Concluding our discussion, this investigation into leveraging AutoML for predicting RFS in H&N cancer aligns with and extends the current literature on the use of advanced computational techniques in oncology. By integrating radiomics features and employing novel weighted fusion techniques at both image and feature levels, we enhanced the predictive power of our models. The image-level fusion approach successfully captures the broader tumor environment by combining various imaging modalities before feature extraction, while the feature-level fusion leverages distinct contributions from each modality, creating a more comprehensive and informative feature set.
Our findings underscore the value of a dual-fusion strategy, which when combined with the automation and efficiency of AutoML, presents a robust and multifaceted method for improving prognostic accuracy. Theoretically, this work highlights the importance of utilizing data at multiple levels—from the macroscopic imaging scale to the microscopic radiomic features—deepening our understanding of tumor biology through more detailed analyses.

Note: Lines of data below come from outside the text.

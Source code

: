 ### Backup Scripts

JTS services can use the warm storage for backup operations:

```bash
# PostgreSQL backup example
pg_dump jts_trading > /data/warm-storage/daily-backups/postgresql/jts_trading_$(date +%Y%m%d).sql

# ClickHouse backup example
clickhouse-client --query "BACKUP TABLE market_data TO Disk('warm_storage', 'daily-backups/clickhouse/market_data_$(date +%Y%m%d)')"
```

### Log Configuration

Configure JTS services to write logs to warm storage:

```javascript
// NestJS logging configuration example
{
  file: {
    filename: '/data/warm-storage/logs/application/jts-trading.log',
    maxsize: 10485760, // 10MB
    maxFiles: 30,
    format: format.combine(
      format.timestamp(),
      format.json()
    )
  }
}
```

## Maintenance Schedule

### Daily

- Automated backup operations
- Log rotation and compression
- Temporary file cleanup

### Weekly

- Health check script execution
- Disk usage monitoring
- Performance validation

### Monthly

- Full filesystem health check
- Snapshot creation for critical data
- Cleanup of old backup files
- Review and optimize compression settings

Practically, the development of these sophisticated prognostic models not only enhances accuracy but also demonstrates resilience, offering practical benefits for clinical decision-making and personalized treatment planning. As the field of oncology increasingly moves towards precision medicine, the synergy between advanced computational techniques and nuanced radiomic analysis provides a promising avenue for more personalized, effective patient care. This research sets a new benchmark for future studies, showcasing the transformative potential of integrating machine learning with medical imaging to achieve a more detailed, patient-centric approach to cancer prognosis and treatment.
6. Conclusions
In this study, we developed a predictive model for RFS in H&N cancer patients by examining various modalities including clinical data, radiomics, and a series of weighted fusion techniques. The integration of CT and PET imaging features through weighted fusion emerged as a key strategy in enhancing predictive accuracy. Specifically, a fusion approach with a 90% emphasis on PET imaging features proved to be particularly effective, yielding the highest C-index among the techniques assessed, thereby highlighting the superior prognostic value of PET-centric features when combined with CT-derived data. However, several limitations must be acknowledged. This study’s internal validity may be affected by the inherent heterogeneity of the dataset, including variability in clinical and imaging data across different centers. While efforts were made to standardize data processing and analysis, potential biases related to data collection and preprocessing cannot be entirely ruled out. Externally, the generalizability of the study results is limited by the dataset’s specific characteristics, which may not fully represent the broader population of H&N cancer patients. The findings are particularly relevant to patients similar to those included in the MICCAI 2022 HECKTOR dataset, and caution should be exercised when extrapolating these results to different patient populations or clinical settings. Furthermore, while this study employed correlation tests to explore associations between variables, it is important to emphasize that correlation does not imply causation. The observed correlations provide insights into potential relationships, but they do not establish definitive causal links between the variables and RFS outcomes. This highlights the need for further research, potentially involving more sophisticated causal inference methods, to better understand the underlying mechanisms driving these associations. Finally, while this study has made significant strides in enhancing RFS prediction through multi-modal data integration, it also underscores the challenges inherent in this task. Future research should aim to address these limitations by incorporating larger and more diverse datasets, exploring additional prognostic variables, and employing advanced ML algorithms to refine predictive models.